An Estonian girl who has found a home in Sweden.

Sunday, April 25

Tired

April 25, 2010 Posted by Vaire

These past three months have not exactly been the best months of my life.

I'm tired of my employer's inept management, tired of being pushed here, there and everywhere, tired of being assigned more work than my team can do, tired of not being listened to when we've tried to explain how understaffed we are. As of 1st of May I'll have my fourth manager in six months.

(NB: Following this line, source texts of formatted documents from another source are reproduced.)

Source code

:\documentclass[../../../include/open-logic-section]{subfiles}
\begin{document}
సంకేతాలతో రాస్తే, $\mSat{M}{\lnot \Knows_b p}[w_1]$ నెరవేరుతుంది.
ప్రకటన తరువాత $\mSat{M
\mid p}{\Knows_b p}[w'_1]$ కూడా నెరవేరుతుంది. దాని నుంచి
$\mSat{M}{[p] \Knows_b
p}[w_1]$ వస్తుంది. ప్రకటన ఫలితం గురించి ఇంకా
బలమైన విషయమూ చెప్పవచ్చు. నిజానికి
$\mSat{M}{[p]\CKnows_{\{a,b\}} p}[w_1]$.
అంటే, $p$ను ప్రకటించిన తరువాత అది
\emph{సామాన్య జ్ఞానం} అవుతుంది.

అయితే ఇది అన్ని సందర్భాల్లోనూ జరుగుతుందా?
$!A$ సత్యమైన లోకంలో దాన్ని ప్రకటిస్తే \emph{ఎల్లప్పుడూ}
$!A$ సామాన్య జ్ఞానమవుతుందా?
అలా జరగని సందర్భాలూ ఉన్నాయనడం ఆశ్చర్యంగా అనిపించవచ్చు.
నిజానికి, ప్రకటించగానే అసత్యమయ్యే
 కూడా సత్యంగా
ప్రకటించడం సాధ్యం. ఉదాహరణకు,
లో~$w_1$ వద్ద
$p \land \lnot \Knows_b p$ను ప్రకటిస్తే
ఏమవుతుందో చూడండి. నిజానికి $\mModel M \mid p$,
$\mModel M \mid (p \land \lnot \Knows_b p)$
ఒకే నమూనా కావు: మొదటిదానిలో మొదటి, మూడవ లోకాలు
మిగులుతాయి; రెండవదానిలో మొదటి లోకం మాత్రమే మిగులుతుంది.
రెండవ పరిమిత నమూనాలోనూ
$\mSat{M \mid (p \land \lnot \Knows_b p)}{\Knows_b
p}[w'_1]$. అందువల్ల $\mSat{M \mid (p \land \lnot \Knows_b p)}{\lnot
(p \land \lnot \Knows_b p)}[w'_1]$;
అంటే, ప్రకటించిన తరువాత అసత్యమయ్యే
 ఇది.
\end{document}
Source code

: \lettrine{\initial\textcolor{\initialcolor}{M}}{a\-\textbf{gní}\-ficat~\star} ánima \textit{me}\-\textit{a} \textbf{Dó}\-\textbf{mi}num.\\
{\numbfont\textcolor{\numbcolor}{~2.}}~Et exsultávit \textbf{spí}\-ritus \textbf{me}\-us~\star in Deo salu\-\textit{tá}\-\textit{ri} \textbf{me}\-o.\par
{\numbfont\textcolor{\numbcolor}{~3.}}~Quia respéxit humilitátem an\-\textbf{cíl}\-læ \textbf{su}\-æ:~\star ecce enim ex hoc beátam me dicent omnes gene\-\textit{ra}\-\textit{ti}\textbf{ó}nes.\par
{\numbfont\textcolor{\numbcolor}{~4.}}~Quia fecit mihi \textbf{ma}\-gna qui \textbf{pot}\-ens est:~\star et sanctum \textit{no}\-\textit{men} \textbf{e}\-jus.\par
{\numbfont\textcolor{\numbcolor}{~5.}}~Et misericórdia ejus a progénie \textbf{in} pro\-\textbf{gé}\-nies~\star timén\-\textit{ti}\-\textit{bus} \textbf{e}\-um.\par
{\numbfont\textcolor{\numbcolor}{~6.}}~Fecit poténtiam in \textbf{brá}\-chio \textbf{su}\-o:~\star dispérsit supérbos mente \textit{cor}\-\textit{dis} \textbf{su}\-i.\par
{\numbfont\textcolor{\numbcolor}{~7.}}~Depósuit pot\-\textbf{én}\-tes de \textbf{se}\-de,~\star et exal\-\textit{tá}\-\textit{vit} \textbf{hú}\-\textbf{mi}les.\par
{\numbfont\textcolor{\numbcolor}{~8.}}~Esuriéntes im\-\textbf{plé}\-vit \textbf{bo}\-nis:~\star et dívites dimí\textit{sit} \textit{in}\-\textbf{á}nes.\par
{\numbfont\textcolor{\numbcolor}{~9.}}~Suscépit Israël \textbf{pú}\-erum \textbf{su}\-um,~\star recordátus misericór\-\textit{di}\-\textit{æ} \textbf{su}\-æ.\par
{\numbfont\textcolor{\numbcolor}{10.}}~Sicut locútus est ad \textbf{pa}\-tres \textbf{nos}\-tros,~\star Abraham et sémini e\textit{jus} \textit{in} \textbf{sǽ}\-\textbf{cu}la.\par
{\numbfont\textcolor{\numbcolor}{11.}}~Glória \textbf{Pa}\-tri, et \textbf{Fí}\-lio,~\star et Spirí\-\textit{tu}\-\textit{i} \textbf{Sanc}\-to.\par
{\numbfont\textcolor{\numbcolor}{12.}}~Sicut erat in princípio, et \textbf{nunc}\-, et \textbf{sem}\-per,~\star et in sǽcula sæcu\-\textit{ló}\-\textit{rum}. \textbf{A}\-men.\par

I'm just so tired, I haven't done anything but try to not lose my mind like some of my colleagues have (so far the track record is one nervous breakdown per year per ~20 people). As a result I haven't blogged about the Olympic socks I've knit (still no pix), the weight I've gained (back to 71 kilos again), that I rearranged the room again (I like it better now), that I joined a casual raiding guild (I <3 them) or how the kittens are doing (very well, thank you).

I'm so very very tired. There is so much that I want to do, but all my energy goes into maintaining the last shreds of my sanity and work. I've had to give up SCA for the time being, I haven't spun in months and I'm only able to knit very simple things because I can do that on autopilot.

Regardless of how little energy I have or how tired I am, the work needs to be done and I must go to Copenhagen on Monday night to teach a customer on Tuesday how to create reports. I used to love to travel, now, I'm just tired. Tired all the time, tired of everything. Tired...

I may sound hopeless right now, but I know this will pass. Nothing ever stays the same and things will get better. They always do.